GitHub Runners¶

Overview¶

This specification defines the GitHub Actions self-hosted runner fleet implementation for azlin, enabling VM pools to function as auto-scaling CI/CD runners.

Architecture¶

Component Diagram¶

CLI Command (azlin github-runner enable)
    ↓
RunnerLifecycleManager (Orchestrator)
    ↓
    ├─→ RunnerProvisioner (GitHub API Integration)
    ├─→ JobQueueMonitor (Queue Metrics)
    ├─→ AutoScaler (Scaling Decisions)
    └─→ VMProvisioner (Existing - VM Lifecycle)

Module 1: RunnerProvisioner¶

File: src/azlin/modules/github_runner_provisioner.py

Purpose: Handle GitHub Actions runner registration/deregistration via REST API

Data Models¶

@dataclass
class RunnerConfig:
    """Configuration for a GitHub Actions runner."""
    repo_owner: str
    repo_name: str
    runner_name: str
    labels: list[str]
    runner_group: str | None = None

@dataclass
class RunnerRegistration:
    """Details of a registered runner."""
    runner_id: int
    runner_name: str
    registration_token: str
    token_expires_at: datetime

@dataclass
class RunnerInfo:
    """Runtime information about a runner."""
    runner_id: int
    runner_name: str
    status: Literal["online", "offline"]
    busy: bool
    labels: list[str]

Public Interface¶

class GitHubRunnerProvisioner:
    """Manage GitHub Actions runner registration via API."""

    @classmethod
    def get_registration_token(
        cls,
        repo_owner: str,
        repo_name: str,
        github_token: str
    ) -> str:
        """Get registration token from GitHub API.

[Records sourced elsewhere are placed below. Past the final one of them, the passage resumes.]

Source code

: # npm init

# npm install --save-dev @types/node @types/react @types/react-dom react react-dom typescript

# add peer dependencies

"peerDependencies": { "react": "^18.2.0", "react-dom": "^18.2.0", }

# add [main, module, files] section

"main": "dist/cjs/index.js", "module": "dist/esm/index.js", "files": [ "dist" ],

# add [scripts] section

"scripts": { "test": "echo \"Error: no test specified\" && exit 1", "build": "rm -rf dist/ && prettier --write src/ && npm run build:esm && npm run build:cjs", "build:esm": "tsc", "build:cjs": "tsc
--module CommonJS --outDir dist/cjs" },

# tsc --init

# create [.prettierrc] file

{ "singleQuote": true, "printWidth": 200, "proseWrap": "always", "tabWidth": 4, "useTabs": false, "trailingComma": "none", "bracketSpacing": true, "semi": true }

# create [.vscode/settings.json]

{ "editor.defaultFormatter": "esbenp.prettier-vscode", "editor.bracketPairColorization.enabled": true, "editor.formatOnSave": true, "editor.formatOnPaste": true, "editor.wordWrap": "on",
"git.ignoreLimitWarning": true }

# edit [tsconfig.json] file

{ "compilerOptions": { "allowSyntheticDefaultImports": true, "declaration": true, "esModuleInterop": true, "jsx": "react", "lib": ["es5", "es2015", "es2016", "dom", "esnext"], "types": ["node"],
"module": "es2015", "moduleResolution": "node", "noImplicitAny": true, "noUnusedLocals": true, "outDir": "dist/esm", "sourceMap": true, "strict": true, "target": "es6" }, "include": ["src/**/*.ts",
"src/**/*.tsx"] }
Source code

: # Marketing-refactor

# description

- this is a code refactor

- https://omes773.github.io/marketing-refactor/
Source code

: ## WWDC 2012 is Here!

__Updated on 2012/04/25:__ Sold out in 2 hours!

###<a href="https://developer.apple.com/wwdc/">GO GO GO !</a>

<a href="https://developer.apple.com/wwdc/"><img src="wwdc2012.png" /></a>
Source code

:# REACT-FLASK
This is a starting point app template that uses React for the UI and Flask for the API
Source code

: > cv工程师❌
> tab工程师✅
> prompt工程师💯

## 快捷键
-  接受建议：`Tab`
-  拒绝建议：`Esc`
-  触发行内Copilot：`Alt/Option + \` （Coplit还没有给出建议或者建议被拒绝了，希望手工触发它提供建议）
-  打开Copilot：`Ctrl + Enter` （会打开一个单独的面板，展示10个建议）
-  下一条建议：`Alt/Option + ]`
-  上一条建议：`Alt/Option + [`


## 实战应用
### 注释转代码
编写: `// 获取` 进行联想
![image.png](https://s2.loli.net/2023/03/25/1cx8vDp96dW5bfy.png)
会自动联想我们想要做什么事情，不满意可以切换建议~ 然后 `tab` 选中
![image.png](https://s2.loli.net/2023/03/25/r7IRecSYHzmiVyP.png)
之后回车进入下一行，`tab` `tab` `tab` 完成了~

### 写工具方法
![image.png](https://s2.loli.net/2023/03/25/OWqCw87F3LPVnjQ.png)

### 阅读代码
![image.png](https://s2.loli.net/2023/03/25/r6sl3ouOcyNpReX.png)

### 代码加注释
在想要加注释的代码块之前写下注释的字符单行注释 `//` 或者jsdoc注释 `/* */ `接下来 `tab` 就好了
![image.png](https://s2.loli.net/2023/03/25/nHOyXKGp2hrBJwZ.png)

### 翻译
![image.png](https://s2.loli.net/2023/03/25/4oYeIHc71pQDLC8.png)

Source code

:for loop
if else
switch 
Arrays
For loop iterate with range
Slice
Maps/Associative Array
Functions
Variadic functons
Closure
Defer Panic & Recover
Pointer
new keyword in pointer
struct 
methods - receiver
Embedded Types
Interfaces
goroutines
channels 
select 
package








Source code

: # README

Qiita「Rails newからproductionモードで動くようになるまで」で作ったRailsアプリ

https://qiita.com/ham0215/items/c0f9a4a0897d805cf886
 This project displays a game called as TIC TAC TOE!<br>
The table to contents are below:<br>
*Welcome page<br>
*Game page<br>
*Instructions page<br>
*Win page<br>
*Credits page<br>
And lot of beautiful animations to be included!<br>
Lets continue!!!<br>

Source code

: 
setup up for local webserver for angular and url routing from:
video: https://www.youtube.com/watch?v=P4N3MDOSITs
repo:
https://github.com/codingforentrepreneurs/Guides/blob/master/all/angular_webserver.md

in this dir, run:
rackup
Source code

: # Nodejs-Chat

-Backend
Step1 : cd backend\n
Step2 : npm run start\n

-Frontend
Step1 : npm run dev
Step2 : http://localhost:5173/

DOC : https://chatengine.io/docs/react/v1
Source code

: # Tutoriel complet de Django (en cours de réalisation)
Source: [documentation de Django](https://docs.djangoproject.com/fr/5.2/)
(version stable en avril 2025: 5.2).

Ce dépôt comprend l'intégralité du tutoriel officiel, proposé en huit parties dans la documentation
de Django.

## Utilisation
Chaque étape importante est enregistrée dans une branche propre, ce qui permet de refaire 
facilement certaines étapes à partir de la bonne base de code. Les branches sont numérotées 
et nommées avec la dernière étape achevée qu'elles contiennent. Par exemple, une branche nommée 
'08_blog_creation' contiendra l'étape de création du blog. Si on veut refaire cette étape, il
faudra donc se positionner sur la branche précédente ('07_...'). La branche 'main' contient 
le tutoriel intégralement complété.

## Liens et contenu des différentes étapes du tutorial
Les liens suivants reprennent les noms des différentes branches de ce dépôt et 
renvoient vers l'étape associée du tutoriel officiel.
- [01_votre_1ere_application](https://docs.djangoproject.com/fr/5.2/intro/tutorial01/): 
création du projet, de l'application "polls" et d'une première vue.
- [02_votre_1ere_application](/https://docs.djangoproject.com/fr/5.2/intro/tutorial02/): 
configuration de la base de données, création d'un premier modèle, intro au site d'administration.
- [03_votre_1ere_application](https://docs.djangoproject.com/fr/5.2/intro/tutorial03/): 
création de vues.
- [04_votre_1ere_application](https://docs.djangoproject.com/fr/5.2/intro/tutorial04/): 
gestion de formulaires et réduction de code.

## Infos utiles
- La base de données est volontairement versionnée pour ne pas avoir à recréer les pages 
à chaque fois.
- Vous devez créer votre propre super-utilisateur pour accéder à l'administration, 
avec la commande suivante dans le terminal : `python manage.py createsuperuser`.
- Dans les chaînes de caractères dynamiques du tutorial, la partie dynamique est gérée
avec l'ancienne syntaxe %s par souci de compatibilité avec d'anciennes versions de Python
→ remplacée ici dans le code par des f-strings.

        API: POST /repos/{owner}/{repo}/actions/runners/registration-token
        Token expires after 1 hour.
        """

    @classmethod
    def register_runner(
        cls,
        ssh_config: SSHConfig,
        config: RunnerConfig,
        registration_token: str
    ) -> int:
        """Register runner on VM and return runner ID.

        Steps:
        1. Download runner binary if needed
        2. Run ./config.sh with token and labels
        3. Extract runner ID from response
        4. Start runner service
        """

    @classmethod
    def deregister_runner(
        cls,
        repo_owner: str,
        repo_name: str,
        runner_id: int,
        github_token: str
    ) -> None:
        """Remove runner from GitHub.

        API: DELETE /repos/{owner}/{repo}/actions/runners/{runner_id}
        """

    @classmethod
    def get_runner_info(
        cls,
        repo_owner: str,
        repo_name: str,
        runner_id: int,
        github_token: str
    ) -> RunnerInfo:
        """Get current runner status.

        API: GET /repos/{owner}/{repo}/actions/runners/{runner_id}
        """

API Endpoints Used¶

POST /repos/{owner}/{repo}/actions/runners/registration-token
DELETE /repos/{owner}/{repo}/actions/runners/{runner_id}
GET /repos/{owner}/{repo}/actions/runners/{runner_id}

Security Requirements¶

HTTPS only for API calls
Token validation before operations
No token storage (environment variable only)
Input sanitization for repo names and labels
Timeout on API calls (30 seconds)

Error Handling¶

class RunnerProvisioningError(Exception):
    """Base error for runner provisioning."""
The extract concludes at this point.